> _Data excerpts_
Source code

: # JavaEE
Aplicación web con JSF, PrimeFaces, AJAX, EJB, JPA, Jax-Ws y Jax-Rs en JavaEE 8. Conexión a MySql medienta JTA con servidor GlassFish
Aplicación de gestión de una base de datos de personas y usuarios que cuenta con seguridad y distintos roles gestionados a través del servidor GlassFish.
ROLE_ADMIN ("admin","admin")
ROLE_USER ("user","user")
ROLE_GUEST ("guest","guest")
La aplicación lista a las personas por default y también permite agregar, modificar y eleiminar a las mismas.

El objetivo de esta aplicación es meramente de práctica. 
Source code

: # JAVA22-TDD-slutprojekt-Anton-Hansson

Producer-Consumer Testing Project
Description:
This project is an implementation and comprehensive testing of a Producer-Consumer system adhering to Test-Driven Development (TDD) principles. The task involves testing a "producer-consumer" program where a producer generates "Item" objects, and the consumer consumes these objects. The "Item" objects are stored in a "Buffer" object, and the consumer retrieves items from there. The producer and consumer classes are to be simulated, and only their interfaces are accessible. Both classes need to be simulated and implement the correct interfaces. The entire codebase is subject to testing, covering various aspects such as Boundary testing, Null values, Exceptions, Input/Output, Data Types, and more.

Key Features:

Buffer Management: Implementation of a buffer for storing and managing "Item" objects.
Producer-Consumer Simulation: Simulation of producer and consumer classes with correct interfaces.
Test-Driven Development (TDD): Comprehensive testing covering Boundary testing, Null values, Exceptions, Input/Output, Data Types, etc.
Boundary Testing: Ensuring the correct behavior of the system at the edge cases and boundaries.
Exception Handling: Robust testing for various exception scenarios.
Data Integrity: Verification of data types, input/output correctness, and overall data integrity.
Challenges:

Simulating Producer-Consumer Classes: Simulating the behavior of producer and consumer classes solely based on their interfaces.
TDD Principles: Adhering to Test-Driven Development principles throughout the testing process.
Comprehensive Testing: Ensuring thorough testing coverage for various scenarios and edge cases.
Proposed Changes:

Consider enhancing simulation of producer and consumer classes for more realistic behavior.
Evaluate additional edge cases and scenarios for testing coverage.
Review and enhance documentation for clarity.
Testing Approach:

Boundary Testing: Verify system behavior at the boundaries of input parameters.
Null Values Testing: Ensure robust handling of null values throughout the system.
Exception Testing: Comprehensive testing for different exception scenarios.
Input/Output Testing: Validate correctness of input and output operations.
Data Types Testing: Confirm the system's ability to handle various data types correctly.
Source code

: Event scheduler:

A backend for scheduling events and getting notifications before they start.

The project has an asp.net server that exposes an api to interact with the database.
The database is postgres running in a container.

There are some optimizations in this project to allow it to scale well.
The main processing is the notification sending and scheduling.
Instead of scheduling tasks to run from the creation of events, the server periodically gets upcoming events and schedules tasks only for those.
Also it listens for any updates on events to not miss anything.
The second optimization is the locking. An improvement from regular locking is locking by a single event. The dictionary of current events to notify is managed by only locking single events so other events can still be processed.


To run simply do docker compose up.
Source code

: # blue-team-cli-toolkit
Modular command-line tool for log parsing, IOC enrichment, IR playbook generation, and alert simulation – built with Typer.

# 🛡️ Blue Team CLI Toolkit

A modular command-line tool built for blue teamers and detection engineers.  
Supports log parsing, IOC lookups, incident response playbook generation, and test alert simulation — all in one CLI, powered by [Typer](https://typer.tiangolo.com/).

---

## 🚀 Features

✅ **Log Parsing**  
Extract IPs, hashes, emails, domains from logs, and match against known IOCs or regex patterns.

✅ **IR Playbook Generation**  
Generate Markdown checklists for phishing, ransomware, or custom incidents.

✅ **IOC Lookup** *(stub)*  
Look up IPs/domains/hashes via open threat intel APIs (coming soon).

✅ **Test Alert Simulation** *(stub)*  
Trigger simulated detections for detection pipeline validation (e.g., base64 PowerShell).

> _Problem requirements_
Set down every record above exactly as written.

> _Exercise solution_
Source code

: # JavaEE
Aplicación web con JSF, PrimeFaces, AJAX, EJB, JPA, Jax-Ws y Jax-Rs en JavaEE 8. Conexión a MySql medienta JTA con servidor GlassFish
Aplicación de gestión de una base de datos de personas y usuarios que cuenta con seguridad y distintos roles gestionados a través del servidor GlassFish.
ROLE_ADMIN ("admin","admin")
ROLE_USER ("user","user")
ROLE_GUEST ("guest","guest")
La aplicación lista a las personas por default y también permite agregar, modificar y eleiminar a las mismas.

El objetivo de esta aplicación es meramente de práctica. 
Source code

: # JAVA22-TDD-slutprojekt-Anton-Hansson

Producer-Consumer Testing Project
Description:
This project is an implementation and comprehensive testing of a Producer-Consumer system adhering to Test-Driven Development (TDD) principles. The task involves testing a "producer-consumer" program where a producer generates "Item" objects, and the consumer consumes these objects. The "Item" objects are stored in a "Buffer" object, and the consumer retrieves items from there. The producer and consumer classes are to be simulated, and only their interfaces are accessible. Both classes need to be simulated and implement the correct interfaces. The entire codebase is subject to testing, covering various aspects such as Boundary testing, Null values, Exceptions, Input/Output, Data Types, and more.

Key Features:

Buffer Management: Implementation of a buffer for storing and managing "Item" objects.
Producer-Consumer Simulation: Simulation of producer and consumer classes with correct interfaces.
Test-Driven Development (TDD): Comprehensive testing covering Boundary testing, Null values, Exceptions, Input/Output, Data Types, etc.
Boundary Testing: Ensuring the correct behavior of the system at the edge cases and boundaries.
Exception Handling: Robust testing for various exception scenarios.
Data Integrity: Verification of data types, input/output correctness, and overall data integrity.
Challenges:

Simulating Producer-Consumer Classes: Simulating the behavior of producer and consumer classes solely based on their interfaces.
TDD Principles: Adhering to Test-Driven Development principles throughout the testing process.
Comprehensive Testing: Ensuring thorough testing coverage for various scenarios and edge cases.
Proposed Changes:

Consider enhancing simulation of producer and consumer classes for more realistic behavior.
Evaluate additional edge cases and scenarios for testing coverage.
Review and enhance documentation for clarity.
Testing Approach:

Boundary Testing: Verify system behavior at the boundaries of input parameters.
Null Values Testing: Ensure robust handling of null values throughout the system.
Exception Testing: Comprehensive testing for different exception scenarios.
Input/Output Testing: Validate correctness of input and output operations.
Data Types Testing: Confirm the system's ability to handle various data types correctly.
Source code

: Event scheduler:

A backend for scheduling events and getting notifications before they start.

The project has an asp.net server that exposes an api to interact with the database.
The database is postgres running in a container.

There are some optimizations in this project to allow it to scale well.
The main processing is the notification sending and scheduling.
Instead of scheduling tasks to run from the creation of events, the server periodically gets upcoming events and schedules tasks only for those.
Also it listens for any updates on events to not miss anything.
The second optimization is the locking. An improvement from regular locking is locking by a single event. The dictionary of current events to notify is managed by only locking single events so other events can still be processed.


To run simply do docker compose up.
Source code

: # blue-team-cli-toolkit
Modular command-line tool for log parsing, IOC enrichment, IR playbook generation, and alert simulation – built with Typer.

# 🛡️ Blue Team CLI Toolkit

A modular command-line tool built for blue teamers and detection engineers.  
Supports log parsing, IOC lookups, incident response playbook generation, and test alert simulation — all in one CLI, powered by [Typer](https://typer.tiangolo.com/).

---

## 🚀 Features

✅ **Log Parsing**  
Extract IPs, hashes, emails, domains from logs, and match against known IOCs or regex patterns.

✅ **IR Playbook Generation**  
Generate Markdown checklists for phishing, ransomware, or custom incidents.

✅ **IOC Lookup** *(stub)*  
Look up IPs/domains/hashes via open threat intel APIs (coming soon).

✅ **Test Alert Simulation** *(stub)*  
Trigger simulated detections for detection pipeline validation (e.g., base64 PowerShell).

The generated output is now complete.